**WORK ORDER:** Go through the lines below. Copy those with "that".

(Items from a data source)
▶
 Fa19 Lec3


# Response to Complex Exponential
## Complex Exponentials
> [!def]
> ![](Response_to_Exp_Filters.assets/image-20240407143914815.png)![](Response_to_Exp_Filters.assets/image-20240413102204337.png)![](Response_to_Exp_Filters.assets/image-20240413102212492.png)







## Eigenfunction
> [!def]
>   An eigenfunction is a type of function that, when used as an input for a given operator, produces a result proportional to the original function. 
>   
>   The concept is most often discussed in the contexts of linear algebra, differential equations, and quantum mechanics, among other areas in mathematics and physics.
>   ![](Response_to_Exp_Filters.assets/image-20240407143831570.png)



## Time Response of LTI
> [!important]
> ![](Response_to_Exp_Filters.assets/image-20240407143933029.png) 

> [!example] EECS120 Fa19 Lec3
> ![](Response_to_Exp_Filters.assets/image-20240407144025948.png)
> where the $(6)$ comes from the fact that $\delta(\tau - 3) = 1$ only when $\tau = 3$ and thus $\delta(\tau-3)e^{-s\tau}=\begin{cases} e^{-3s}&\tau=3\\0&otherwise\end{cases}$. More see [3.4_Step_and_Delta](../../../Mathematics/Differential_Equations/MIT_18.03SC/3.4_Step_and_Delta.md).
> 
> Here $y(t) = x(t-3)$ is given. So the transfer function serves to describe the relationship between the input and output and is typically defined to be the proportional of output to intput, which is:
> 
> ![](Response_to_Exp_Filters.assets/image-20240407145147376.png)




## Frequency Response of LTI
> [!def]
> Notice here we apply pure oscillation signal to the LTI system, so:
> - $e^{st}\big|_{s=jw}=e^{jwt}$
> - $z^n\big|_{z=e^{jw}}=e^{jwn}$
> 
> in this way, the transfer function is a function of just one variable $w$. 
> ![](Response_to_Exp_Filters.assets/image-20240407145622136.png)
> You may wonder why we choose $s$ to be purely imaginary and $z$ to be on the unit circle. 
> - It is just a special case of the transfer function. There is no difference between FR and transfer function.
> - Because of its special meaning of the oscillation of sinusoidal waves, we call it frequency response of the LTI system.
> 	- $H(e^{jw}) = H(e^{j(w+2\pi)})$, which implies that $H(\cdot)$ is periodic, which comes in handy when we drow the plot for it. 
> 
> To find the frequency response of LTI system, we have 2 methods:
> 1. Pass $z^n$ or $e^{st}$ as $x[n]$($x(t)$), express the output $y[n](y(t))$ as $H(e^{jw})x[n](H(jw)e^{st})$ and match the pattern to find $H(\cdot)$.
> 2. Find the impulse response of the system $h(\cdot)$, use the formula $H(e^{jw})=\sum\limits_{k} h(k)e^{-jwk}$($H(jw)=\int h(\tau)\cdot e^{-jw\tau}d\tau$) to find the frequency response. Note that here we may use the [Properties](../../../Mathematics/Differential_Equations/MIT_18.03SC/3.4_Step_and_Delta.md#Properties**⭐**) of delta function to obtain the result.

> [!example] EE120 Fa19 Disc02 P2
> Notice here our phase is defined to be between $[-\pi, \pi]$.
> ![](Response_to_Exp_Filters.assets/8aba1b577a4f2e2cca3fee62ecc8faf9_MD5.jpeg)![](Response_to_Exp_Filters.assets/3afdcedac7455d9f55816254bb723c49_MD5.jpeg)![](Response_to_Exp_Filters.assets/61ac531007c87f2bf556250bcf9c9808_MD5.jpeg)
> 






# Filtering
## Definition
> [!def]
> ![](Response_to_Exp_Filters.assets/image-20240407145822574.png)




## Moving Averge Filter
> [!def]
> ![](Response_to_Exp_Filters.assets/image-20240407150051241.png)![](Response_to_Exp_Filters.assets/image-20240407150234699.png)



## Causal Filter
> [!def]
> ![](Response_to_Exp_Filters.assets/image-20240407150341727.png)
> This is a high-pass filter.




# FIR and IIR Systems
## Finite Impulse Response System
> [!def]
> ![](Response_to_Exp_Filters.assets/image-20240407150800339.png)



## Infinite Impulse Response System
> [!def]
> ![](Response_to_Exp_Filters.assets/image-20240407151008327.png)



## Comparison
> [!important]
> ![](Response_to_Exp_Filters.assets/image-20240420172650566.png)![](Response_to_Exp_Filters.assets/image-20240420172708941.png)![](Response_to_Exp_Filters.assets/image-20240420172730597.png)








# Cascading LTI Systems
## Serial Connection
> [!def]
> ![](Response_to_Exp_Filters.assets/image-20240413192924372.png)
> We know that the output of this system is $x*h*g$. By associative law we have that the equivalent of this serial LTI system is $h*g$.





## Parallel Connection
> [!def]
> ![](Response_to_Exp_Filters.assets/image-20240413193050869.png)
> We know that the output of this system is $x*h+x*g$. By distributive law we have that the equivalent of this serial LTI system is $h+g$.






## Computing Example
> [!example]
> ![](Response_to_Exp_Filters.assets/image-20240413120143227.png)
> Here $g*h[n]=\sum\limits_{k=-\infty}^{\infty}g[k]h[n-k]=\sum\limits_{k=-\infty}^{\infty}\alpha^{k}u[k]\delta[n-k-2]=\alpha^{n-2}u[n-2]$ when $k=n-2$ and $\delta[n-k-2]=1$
◀
**WRITTEN SOLUTION:**
>   An eigenfunction is a type of function that, when used as an input for a given operator, produces a result proportional to the original function. 
> where the $(6)$ comes from the fact that $\delta(\tau - 3) = 1$ only when $\tau = 3$ and thus $\delta(\tau-3)e^{-s\tau}=\begin{cases} e^{-3s}&\tau=3\\0&otherwise\end{cases}$. More see [3.4_Step_and_Delta](../../../Mathematics/Differential_Equations/MIT_18.03SC/3.4_Step_and_Delta.md).
> 	- $H(e^{jw}) = H(e^{j(w+2\pi)})$, which implies that $H(\cdot)$ is periodic, which comes in handy when we drow the plot for it. 
> 2. Find the impulse response of the system $h(\cdot)$, use the formula $H(e^{jw})=\sum\limits_{k} h(k)e^{-jwk}$($H(jw)=\int h(\tau)\cdot e^{-jw\tau}d\tau$) to find the frequency response. Note that here we may use the [Properties](../../../Mathematics/Differential_Equations/MIT_18.03SC/3.4_Step_and_Delta.md#Properties**⭐**) of delta function to obtain the result.
> We know that the output of this system is $x*h*g$. By associative law we have that the equivalent of this serial LTI system is $h*g$.
> We know that the output of this system is $x*h+x*g$. By distributive law we have that the equivalent of this serial LTI system is $h+g$.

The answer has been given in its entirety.